Much less than people realize. In a paper we published this year in Bioscience on an ecoregion-based approach to protect 50% of the terrestrial realm (and reprised in the Sept 29 issue of the journal
Nature by James Watson and Oscar Venter), we quoted an estimate of about $8-80 billion/year to achieve the protection goals for the terrestrial realm and $5-19 billion/year for marine. While there is some bit of range in these numbers, even at the high end, it is well within our budget if we value a functioning biosphere. Global expenditures for conservation currently are about $10 billion by governments and non-profits, and foundations, but the allocation is highly skewed. Not enough funds are going to where they are needed most in the tropical countries. Some conservationists haul out the refrain for the cost of a few B-1 bombers a year how we could afford to protect nature. I think a better example is the billions in subsidies for the fossil fuel industries – a recent analysis puts it at $5 trillion in 2015 alone. So if even a fraction of that amount was re-directed by governments from industries contributing to global warming to conservation that prevents warming, the Safety Net would be paid for yielding enormous dividends for a sustainable biosphere. There are high net worth individuals who could really make a huge difference and become household names for their catalytic philanthropy. Finally, when you think that Americans spend each year as much as we might need to conserve the safety net on pet food and grooming, why not value the wild relatives of our beloved pets and their habitats just as much and finance their conservation?
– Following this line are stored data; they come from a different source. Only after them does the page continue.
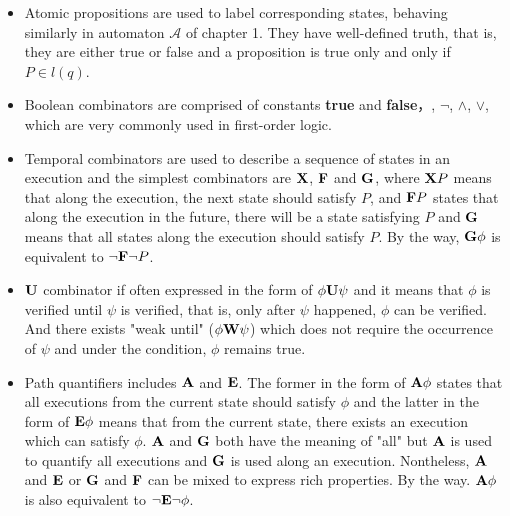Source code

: \documentclass[11pt, conference]{IEEEtran}
\begin{document}
    \begin{itemize}
      \item Atomic propositions are used to label corresponding states, behaving similarly in automaton $\mathcal{A}$ of chapter 1. They have well-defined truth, that is, they are either true or false and a proposition is true only and only if $P \in l(q)$.
      \item Boolean combinators are comprised of constants \textbf{true} and \textbf{false}，, $\neg$, $\wedge$, $\vee$, which are very commonly used in first-order logic.
      \item Temporal combinators are used to describe a sequence of states in an execution and the simplest combinators are $\text{\textbf{X}}$, $\text{\textbf{F}}$ and $\text{\textbf{G}}$, where $\text{\textbf{X}}P$ means that along the execution, the next state should satisfy $P$, and $\text{\textbf{F}}P$ states that along the execution in the future, there will be a state satisfying $P$ and $\text{\textbf{G}}$ means that all states along the execution should satisfy $P$. By the way, $\text{\textbf{G}}\phi$ is equivalent to $\neg\text{\textbf{F}}\neg P$.
      \item $\text{\textbf{U}}$ combinator if often expressed in the form of $\phi \text{\textbf{U}} \psi$ and it means that $\phi$ is verified until $\psi$ is verified, that is, only after $\psi$ happened, $\phi$ can be verified. And there exists "weak until" ($\phi \text{\textbf{W}}\psi$) which does not require the occurrence of $\psi$ and under the condition, $\phi$ remains true.
      \item Path quantifiers includes $\text{\textbf{A}}$ and $\text{\textbf{E}}$. The former in the form of $\text{\textbf{A}}\phi$ states that all executions from the current state should satisfy $\phi$ and the latter in the form of $\text{\textbf{E}}\phi$ means that from the current state, there exists an execution which can satisfy $\phi$. $\text{\textbf{A}}$ and $\text{\textbf{G}}$ both have the meaning of "all" but $\text{\textbf{A}}$ is used to quantify all executions and $\text{\textbf{G}}$ is used along an execution. Nontheless, $\text{\textbf{A}}$ and $\text{\textbf{E}}$ or $\text{\textbf{G}}$ and $\text{\textbf{F}}$ can be mixed to express rich properties. By the way. $\text{\textbf{A}}\phi$ is also equivalent to $\neg\text{\textbf{E}}\neg\phi$.
    \end{itemize}
    
\end{document}
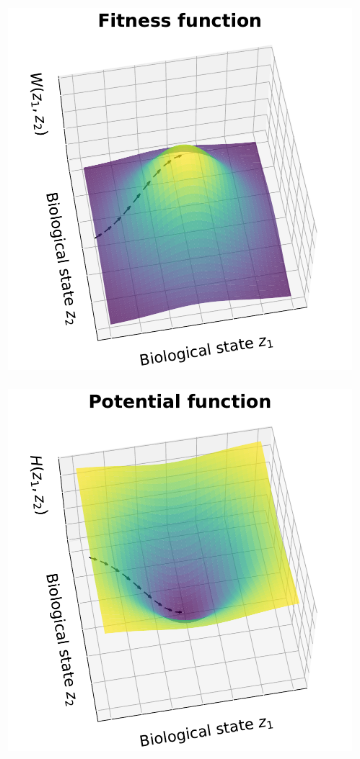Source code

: \documentclass[11pt]{article}
\begin{document}
\begin{figure}[t]
\begin{subfigure}{.5\textwidth}
  \includegraphics[width=1\linewidth]{fitness_function.pdf}
  \caption{}
  \label{fig:s1fig1a}
\end{subfigure}%
\begin{subfigure}{.5\textwidth}
  \includegraphics[width=1\linewidth]{fitness_potential.pdf}

\end{subfigure}
\end{figure}
\end{document}
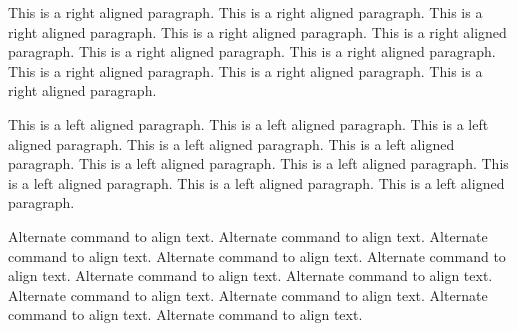 \documentclass[12pt,twoside,a4paper]{article}
\begin{document}
\begin{flushright}
This is a right aligned paragraph. This is a right aligned paragraph. This is a right aligned paragraph. This is a right aligned paragraph. This is a right aligned paragraph. This is a right aligned paragraph. This is a right aligned paragraph. This is a right aligned paragraph. This is a right aligned paragraph. This is a right aligned paragraph.
\end{flushright}

\begin{flushleft}
This is a left aligned paragraph. This is a left aligned paragraph. This is a left aligned paragraph. This is a left aligned paragraph. This is a left aligned paragraph. This is a left aligned paragraph. This is a left aligned paragraph. This is a left aligned paragraph. This is a left aligned paragraph. This is a left aligned paragraph.
\end{flushleft}

\centering
Alternate command to align text. Alternate command to align text. Alternate command to align text. Alternate command to align text. Alternate command to align text. \justify Alternate command to align text. Alternate command to align text. Alternate command to align text. Alternate command to align text. Alternate command to align text. Alternate command to align text.
\end{document}
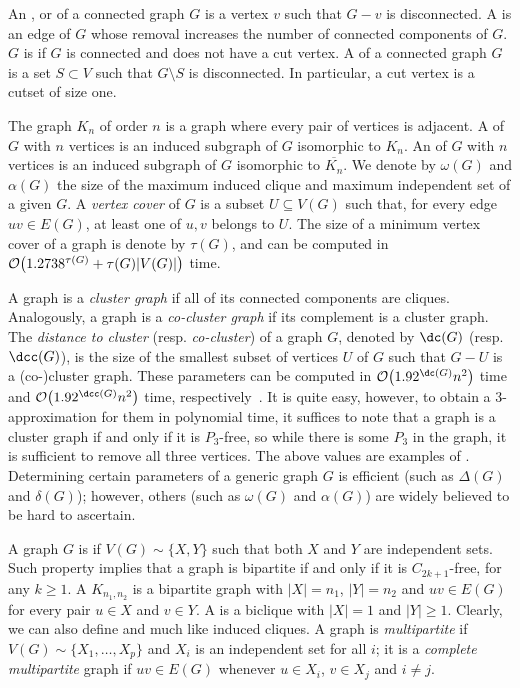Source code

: An ,  or  of a connected graph $G$ is a vertex $v$ such that $G - v$ is disconnected.
A  is an edge of $G$ whose removal increases the number of connected components of $G$.
$G$ is  if $G$ is connected and does not have a cut vertex.
A  of a connected graph $G$ is a set $S \subset V$ such that $G \setminus S$ is disconnected.
In particular, a cut vertex is a cutset of size one.

The  graph $K_n$ of order $n$ is a graph where every pair of vertices is adjacent.
A  of $G$ with $n$ vertices is an induced subgraph of $G$ isomorphic to $K_n$.
An  of $G$ with $n$ vertices is an induced subgraph of $G$ isomorphic to $\overline{K_n}$.
We denote by $\omega(G)$ and $\alpha(G)$ the size of the maximum induced clique and maximum independent set of a given $G$.
A \textit{vertex cover} of $G$ is a subset $U \subseteq V(G)$ such that, for every edge $uv \in E(G)$, at least one of $u,v$ belongs to $U$.
The size of a minimum vertex cover of a graph is denote by $\tau(G)$, and can be computed in $\mathcal{O}\!\left(1.2738^{\tau(G)} + \tau(G)|V(G)|\right)$ time.

A graph is a \textit{cluster graph} if all of its connected components are cliques.
Analogously, a graph is a \textit{co-cluster graph} if its complement is a cluster graph.
The \textit{distance to cluster} (resp. \textit{co-cluster}) of a graph $G$, denoted by $\dc(G)$ (resp. $\dcc(G)$), is the size of the smallest subset of vertices $U$ of $G$ such that $G - U$ is a (co-)cluster graph.
These parameters can be computed in $\bigO{1.92^{\dc( G )}n^2 }$
time and $\bigO{1.92^{\dcc( G )}n^2 }$ time, respectively~\citep{branching-cluster}.
It is quite easy, however, to obtain a 3-approximation for them in polynomial time, it suffices to note that a graph is a cluster graph if and only if it is $P_3$-free, so while there is some $P_3$ in the graph, it is sufficient to remove all three vertices.
The above values are examples of .
Determining certain parameters of a generic graph $G$ is efficient (such as $\Delta(G)$ and $\delta(G)$); however, others (such as $\omega(G)$ and $\alpha(G)$) are widely believed to be hard to ascertain.

A graph $G$ is  if $V(G) \sim \{X, Y\}$ such that both $X$ and $Y$ are independent sets.
Such property implies that a graph is bipartite if and only if it is $C_{2k+1}$-free, for any $k \geq 1$.
A  $K_{n_1,n_2}$ is a bipartite graph with $|X| = n_1$, $|Y| = n_2$ and $uv \in E(G)$ for every pair $u \in X$ and $v \in Y$.
A  is a biclique with $|X| = 1$ and $|Y| \geq 1$.
Clearly, we can also define  and  much like induced cliques.
A graph is \textit{multipartite} if $V(G) \sim \{X_1, \dots,  X_p\}$ and $X_i$ is an independent set for all $i$; it is a \textit{complete multipartite} graph if $uv \in E(G)$ whenever $u \in X_i$, $v \in X_j$ and $i \neq j$.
Kelumpang Sarawak (Sterculia megistophylla) in Malaysian Borneo. Photo by Rhett A. Butler.
Will the safety net be enough to sustain healthy and productive ecosystems, while thwarting the sixth great extinction?
We believe so. Another apt metaphor linked to the global Safety Net is that it offers us a set of guard rails. Everyone who drives a car or rides a bike understands the concept of guard rails. You stay between them, you stay on the road, you keep from shooting off the cliff. So we are attempting to map a future in 2050 where, if implemented in full, would keep us between the two most important guard rails of the future—cultivating enough arable land to properly feed 9.5 billion people on one side, and on the other, leaving enough room for nature without suffering a mass extinction event. All species have to live somewhere and we feel the Safety Net, at least for the land, captures the critical areas.
And we have only just begun this effort. We intend to add the marine component in a tandem effort with top marine scientists, more analysis on concordance with important freshwater biodiversity, and the tropical forests that will likely be important climatic refuges if a drying trend occurs. We will also test the version 1 of the Safety Net against the best conservation plans developed for a subset of the world’s most important ecoregions. But remember, for about 550 of the world’s terrestrial ecoregions, there is no conservation plan at all. Overlaying these ecoregions lacking such plans with the current safety net is at least a skeletal approach of where to start now while we add more flash on the bones of these plans. Hopefully, the appearance of the Safety Net catalyzes renewed efforts. It’s a good place to start to avoid further losses and to protect right away.